I have a 190gig data partition on my hard drive and it mounted just fine (gave it my password and it appeared in nautilus) how ever I have to be root to send files to it… Why is this and how can I change it so my default user can also write files to it as normal?
If you do not know where your partitions are mounted do:
mount
it shows what partitions are mounted where and with what options.
Access bits are the bits that belonging to a directory/file and that say who may do what with them. The who part of this is user,group, others (or world), and the what part is read, write, execute/search. You see them when you do ls -l command of a file. E.g.
henk@boven:~> ls -ld /home/wij
drwxrwxr-x 10 henk wij 4096 jun 21 18:07 /home/wij
henk@boven:~>
(the d is added because /home/wij is a directory, wthout the d it would show all the files inside the directory).

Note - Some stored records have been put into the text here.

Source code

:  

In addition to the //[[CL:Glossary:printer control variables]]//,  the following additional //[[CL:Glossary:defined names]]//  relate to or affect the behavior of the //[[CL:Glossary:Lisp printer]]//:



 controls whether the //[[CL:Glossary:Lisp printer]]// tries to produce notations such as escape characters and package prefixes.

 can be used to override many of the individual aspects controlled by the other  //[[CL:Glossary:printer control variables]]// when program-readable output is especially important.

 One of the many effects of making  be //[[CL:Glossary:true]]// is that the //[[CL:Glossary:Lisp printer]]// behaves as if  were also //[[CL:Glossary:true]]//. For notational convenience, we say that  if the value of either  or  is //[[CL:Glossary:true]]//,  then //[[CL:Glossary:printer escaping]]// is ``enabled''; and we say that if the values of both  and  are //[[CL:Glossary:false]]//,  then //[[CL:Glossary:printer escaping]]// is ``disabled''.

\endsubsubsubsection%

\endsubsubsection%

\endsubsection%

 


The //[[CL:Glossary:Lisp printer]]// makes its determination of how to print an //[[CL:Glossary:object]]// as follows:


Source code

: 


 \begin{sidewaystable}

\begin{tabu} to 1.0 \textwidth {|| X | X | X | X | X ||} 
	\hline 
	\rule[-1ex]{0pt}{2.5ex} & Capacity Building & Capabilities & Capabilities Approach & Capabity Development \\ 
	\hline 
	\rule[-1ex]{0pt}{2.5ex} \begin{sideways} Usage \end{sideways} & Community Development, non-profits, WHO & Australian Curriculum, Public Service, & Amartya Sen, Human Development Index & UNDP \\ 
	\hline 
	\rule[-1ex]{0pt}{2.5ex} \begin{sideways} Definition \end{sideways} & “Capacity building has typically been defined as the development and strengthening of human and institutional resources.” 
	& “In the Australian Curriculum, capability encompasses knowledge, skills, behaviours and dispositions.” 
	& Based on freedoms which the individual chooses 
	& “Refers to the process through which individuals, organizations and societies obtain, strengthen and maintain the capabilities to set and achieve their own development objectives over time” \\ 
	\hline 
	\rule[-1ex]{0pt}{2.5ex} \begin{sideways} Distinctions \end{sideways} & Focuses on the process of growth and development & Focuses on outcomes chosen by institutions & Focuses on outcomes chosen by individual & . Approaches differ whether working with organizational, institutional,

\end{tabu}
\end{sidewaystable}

I showed this from my system because /home/wij happens to be a mount point. It shows that it is owned by the user *henk *and that the group *wij *is also connected to it. The drwxrwxrwx part shows:
the d that it is a directory
the first rwx that the owner (*henk *in this case) may read. write and search in the directory;
the second rwx that users that are member of group *wij *may also read/write/search;
the third r-x that other users may read and search, but not write.
This is a very important concept in Unix/Linux.
When e.g.the mountpoint is something like:
drwxrwx--- 2 root root .... /your/mount/point
only root can do anything inside the directory, irrespective if the contents is there because of it being a mount point or not.